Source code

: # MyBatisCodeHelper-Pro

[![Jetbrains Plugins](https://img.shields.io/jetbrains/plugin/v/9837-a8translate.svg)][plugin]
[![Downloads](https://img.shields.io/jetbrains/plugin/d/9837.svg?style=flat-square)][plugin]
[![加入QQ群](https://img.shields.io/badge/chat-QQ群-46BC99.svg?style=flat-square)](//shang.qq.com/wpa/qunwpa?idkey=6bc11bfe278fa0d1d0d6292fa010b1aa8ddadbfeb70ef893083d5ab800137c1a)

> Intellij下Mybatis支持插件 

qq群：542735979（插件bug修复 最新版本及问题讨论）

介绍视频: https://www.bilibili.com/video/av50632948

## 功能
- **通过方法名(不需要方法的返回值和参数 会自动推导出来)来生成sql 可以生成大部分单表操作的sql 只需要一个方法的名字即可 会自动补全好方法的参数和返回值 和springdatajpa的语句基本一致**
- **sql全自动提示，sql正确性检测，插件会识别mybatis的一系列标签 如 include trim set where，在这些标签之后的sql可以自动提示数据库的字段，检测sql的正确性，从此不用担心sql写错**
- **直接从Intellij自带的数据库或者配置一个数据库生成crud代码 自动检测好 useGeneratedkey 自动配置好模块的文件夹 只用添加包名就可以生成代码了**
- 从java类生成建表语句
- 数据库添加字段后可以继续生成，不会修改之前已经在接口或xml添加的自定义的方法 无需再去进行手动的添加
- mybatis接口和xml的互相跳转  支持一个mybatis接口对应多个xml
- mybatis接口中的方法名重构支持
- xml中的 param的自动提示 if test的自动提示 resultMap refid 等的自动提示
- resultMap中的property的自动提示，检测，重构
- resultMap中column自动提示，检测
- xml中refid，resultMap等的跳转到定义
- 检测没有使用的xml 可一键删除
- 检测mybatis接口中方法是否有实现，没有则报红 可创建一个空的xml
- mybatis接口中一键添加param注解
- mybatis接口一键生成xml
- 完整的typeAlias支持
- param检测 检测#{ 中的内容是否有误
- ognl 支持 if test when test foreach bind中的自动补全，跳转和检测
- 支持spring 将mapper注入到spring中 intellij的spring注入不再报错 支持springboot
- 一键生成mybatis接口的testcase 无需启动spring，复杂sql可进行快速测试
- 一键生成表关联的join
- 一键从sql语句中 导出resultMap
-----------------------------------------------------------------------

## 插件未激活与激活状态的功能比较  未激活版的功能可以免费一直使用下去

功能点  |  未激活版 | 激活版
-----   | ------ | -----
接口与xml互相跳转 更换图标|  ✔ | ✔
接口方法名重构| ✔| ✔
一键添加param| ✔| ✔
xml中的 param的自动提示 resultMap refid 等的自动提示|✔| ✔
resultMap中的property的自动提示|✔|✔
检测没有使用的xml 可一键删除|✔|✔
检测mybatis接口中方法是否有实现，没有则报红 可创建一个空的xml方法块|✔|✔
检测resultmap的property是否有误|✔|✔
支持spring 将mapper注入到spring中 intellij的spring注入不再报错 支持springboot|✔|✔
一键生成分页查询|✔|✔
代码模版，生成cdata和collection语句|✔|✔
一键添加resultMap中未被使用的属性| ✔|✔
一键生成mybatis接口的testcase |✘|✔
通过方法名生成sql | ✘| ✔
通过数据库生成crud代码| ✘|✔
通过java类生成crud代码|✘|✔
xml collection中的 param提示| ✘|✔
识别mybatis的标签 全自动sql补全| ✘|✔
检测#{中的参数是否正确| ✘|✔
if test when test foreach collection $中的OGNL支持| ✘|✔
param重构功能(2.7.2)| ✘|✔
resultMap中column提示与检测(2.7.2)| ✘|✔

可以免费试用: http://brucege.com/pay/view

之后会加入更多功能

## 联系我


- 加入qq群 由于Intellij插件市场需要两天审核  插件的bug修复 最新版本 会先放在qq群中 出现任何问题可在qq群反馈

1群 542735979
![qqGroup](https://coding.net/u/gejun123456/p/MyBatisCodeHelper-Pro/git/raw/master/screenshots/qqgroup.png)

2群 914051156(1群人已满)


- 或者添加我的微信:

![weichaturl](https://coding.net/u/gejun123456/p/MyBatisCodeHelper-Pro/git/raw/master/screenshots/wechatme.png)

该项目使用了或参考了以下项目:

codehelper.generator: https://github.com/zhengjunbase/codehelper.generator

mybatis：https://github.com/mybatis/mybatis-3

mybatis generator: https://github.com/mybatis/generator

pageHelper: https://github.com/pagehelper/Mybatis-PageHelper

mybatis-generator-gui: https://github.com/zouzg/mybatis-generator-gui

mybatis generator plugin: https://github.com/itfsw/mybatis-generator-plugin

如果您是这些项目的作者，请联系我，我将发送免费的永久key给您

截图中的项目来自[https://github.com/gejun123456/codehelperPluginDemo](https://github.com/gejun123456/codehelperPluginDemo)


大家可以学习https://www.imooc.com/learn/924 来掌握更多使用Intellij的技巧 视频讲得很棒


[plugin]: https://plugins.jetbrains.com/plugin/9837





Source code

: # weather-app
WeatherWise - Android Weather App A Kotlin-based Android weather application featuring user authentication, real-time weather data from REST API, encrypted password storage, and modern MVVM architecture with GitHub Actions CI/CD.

WHAT THIS TASK INVOLVES: Could you reproduce all of the entries above exactly?

TASK ANSWER:
Source code

: # MyBatisCodeHelper-Pro

[![Jetbrains Plugins](https://img.shields.io/jetbrains/plugin/v/9837-a8translate.svg)][plugin]
[![Downloads](https://img.shields.io/jetbrains/plugin/d/9837.svg?style=flat-square)][plugin]
[![加入QQ群](https://img.shields.io/badge/chat-QQ群-46BC99.svg?style=flat-square)](//shang.qq.com/wpa/qunwpa?idkey=6bc11bfe278fa0d1d0d6292fa010b1aa8ddadbfeb70ef893083d5ab800137c1a)

> Intellij下Mybatis支持插件 

qq群：542735979（插件bug修复 最新版本及问题讨论）

介绍视频: https://www.bilibili.com/video/av50632948

## 功能
- **通过方法名(不需要方法的返回值和参数 会自动推导出来)来生成sql 可以生成大部分单表操作的sql 只需要一个方法的名字即可 会自动补全好方法的参数和返回值 和springdatajpa的语句基本一致**
- **sql全自动提示，sql正确性检测，插件会识别mybatis的一系列标签 如 include trim set where，在这些标签之后的sql可以自动提示数据库的字段，检测sql的正确性，从此不用担心sql写错**
- **直接从Intellij自带的数据库或者配置一个数据库生成crud代码 自动检测好 useGeneratedkey 自动配置好模块的文件夹 只用添加包名就可以生成代码了**
- 从java类生成建表语句
- 数据库添加字段后可以继续生成，不会修改之前已经在接口或xml添加的自定义的方法 无需再去进行手动的添加
- mybatis接口和xml的互相跳转  支持一个mybatis接口对应多个xml
- mybatis接口中的方法名重构支持
- xml中的 param的自动提示 if test的自动提示 resultMap refid 等的自动提示
- resultMap中的property的自动提示，检测，重构
- resultMap中column自动提示，检测
- xml中refid，resultMap等的跳转到定义
- 检测没有使用的xml 可一键删除
- 检测mybatis接口中方法是否有实现，没有则报红 可创建一个空的xml
- mybatis接口中一键添加param注解
- mybatis接口一键生成xml
- 完整的typeAlias支持
- param检测 检测#{ 中的内容是否有误
- ognl 支持 if test when test foreach bind中的自动补全，跳转和检测
- 支持spring 将mapper注入到spring中 intellij的spring注入不再报错 支持springboot
- 一键生成mybatis接口的testcase 无需启动spring，复杂sql可进行快速测试
- 一键生成表关联的join
- 一键从sql语句中 导出resultMap
-----------------------------------------------------------------------

## 插件未激活与激活状态的功能比较  未激活版的功能可以免费一直使用下去

功能点  |  未激活版 | 激活版
-----   | ------ | -----
接口与xml互相跳转 更换图标|  ✔ | ✔
接口方法名重构| ✔| ✔
一键添加param| ✔| ✔
xml中的 param的自动提示 resultMap refid 等的自动提示|✔| ✔
resultMap中的property的自动提示|✔|✔
检测没有使用的xml 可一键删除|✔|✔
检测mybatis接口中方法是否有实现，没有则报红 可创建一个空的xml方法块|✔|✔
检测resultmap的property是否有误|✔|✔
支持spring 将mapper注入到spring中 intellij的spring注入不再报错 支持springboot|✔|✔
一键生成分页查询|✔|✔
代码模版，生成cdata和collection语句|✔|✔
一键添加resultMap中未被使用的属性| ✔|✔
一键生成mybatis接口的testcase |✘|✔
通过方法名生成sql | ✘| ✔
通过数据库生成crud代码| ✘|✔
通过java类生成crud代码|✘|✔
xml collection中的 param提示| ✘|✔
识别mybatis的标签 全自动sql补全| ✘|✔
检测#{中的参数是否正确| ✘|✔
if test when test foreach collection $中的OGNL支持| ✘|✔
param重构功能(2.7.2)| ✘|✔
resultMap中column提示与检测(2.7.2)| ✘|✔

可以免费试用: http://brucege.com/pay/view

之后会加入更多功能

## 联系我


- 加入qq群 由于Intellij插件市场需要两天审核  插件的bug修复 最新版本 会先放在qq群中 出现任何问题可在qq群反馈

1群 542735979
![qqGroup](https://coding.net/u/gejun123456/p/MyBatisCodeHelper-Pro/git/raw/master/screenshots/qqgroup.png)

2群 914051156(1群人已满)


- 或者添加我的微信:

![weichaturl](https://coding.net/u/gejun123456/p/MyBatisCodeHelper-Pro/git/raw/master/screenshots/wechatme.png)

该项目使用了或参考了以下项目:

codehelper.generator: https://github.com/zhengjunbase/codehelper.generator

mybatis：https://github.com/mybatis/mybatis-3

mybatis generator: https://github.com/mybatis/generator

pageHelper: https://github.com/pagehelper/Mybatis-PageHelper

mybatis-generator-gui: https://github.com/zouzg/mybatis-generator-gui

mybatis generator plugin: https://github.com/itfsw/mybatis-generator-plugin

如果您是这些项目的作者，请联系我，我将发送免费的永久key给您

截图中的项目来自[https://github.com/gejun123456/codehelperPluginDemo](https://github.com/gejun123456/codehelperPluginDemo)


大家可以学习https://www.imooc.com/learn/924 来掌握更多使用Intellij的技巧 视频讲得很棒


[plugin]: https://plugins.jetbrains.com/plugin/9837





Source code

: # weather-app
WeatherWise - Android Weather App A Kotlin-based Android weather application featuring user authentication, real-time weather data from REST API, encrypted password storage, and modern MVVM architecture with GitHub Actions CI/CD.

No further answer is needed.